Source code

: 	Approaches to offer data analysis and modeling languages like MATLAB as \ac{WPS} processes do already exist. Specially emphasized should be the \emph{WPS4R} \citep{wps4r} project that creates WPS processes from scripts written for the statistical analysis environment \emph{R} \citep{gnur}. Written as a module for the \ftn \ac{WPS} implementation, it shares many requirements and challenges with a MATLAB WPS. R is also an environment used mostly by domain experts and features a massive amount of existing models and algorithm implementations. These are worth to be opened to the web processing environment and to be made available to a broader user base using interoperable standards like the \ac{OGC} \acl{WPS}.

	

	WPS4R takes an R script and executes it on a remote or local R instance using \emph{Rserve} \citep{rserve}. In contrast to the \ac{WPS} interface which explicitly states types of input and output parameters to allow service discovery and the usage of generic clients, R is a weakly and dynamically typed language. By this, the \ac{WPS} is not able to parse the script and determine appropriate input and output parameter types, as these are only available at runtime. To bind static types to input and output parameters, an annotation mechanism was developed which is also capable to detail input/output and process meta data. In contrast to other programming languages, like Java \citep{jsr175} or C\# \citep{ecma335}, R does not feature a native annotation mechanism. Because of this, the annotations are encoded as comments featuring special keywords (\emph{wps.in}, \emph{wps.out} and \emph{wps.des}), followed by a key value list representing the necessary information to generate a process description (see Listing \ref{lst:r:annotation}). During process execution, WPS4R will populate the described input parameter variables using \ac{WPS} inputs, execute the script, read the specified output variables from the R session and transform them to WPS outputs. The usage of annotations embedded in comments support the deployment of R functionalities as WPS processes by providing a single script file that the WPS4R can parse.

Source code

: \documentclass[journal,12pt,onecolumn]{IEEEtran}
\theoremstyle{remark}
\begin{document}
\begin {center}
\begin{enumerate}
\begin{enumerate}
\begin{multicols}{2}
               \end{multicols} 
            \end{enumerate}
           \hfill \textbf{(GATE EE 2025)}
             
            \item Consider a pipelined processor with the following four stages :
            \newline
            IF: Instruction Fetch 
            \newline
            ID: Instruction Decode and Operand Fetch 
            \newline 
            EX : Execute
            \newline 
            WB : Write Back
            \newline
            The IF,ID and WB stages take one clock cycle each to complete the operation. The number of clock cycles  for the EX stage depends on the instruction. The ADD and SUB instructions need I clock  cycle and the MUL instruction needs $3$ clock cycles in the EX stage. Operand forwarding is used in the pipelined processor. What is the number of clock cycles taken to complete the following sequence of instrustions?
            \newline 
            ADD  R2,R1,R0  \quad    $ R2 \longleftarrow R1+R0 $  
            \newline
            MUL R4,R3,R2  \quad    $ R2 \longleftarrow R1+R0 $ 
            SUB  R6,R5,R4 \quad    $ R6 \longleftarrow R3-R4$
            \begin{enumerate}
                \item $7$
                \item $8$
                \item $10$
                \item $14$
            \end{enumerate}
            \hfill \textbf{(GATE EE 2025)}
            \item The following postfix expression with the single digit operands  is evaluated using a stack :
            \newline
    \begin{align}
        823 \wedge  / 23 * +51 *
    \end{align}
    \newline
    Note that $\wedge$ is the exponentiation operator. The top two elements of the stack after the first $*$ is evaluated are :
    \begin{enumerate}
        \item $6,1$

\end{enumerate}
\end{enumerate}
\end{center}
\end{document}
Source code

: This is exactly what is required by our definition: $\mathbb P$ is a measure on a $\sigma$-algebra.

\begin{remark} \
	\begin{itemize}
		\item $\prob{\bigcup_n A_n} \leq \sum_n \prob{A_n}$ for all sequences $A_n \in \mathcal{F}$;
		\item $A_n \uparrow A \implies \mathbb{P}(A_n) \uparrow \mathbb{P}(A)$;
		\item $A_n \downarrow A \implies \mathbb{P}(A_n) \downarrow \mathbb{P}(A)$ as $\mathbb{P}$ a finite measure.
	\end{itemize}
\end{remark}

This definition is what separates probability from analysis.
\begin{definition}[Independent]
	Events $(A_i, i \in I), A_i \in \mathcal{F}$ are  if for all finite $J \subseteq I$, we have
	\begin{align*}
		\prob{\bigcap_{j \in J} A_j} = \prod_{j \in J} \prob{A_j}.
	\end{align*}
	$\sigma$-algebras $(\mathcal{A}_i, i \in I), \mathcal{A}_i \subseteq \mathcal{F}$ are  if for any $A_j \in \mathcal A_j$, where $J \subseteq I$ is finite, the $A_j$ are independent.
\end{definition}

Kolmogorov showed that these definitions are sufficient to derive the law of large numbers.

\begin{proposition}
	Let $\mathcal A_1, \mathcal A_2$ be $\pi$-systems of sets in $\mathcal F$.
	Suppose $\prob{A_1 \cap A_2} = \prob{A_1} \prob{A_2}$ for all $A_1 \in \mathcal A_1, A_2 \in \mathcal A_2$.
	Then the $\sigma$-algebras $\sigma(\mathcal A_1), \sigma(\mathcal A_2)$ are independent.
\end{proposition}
---*---
PROBLEM REQUIREMENTS - Above are the entries; copy out every line among them that contains the word "finite".

TASK OUTPUT -
		\item $A_n \downarrow A \implies \mathbb{P}(A_n) \downarrow \mathbb{P}(A)$ as $\mathbb{P}$ a finite measure.
	Events $(A_i, i \in I), A_i \in \mathcal{F}$ are  if for all finite $J \subseteq I$, we have
	$\sigma$-algebras $(\mathcal{A}_i, i \in I), \mathcal{A}_i \subseteq \mathcal{F}$ are  if for any $A_j \in \mathcal A_j$, where $J \subseteq I$ is finite, the $A_j$ are independent.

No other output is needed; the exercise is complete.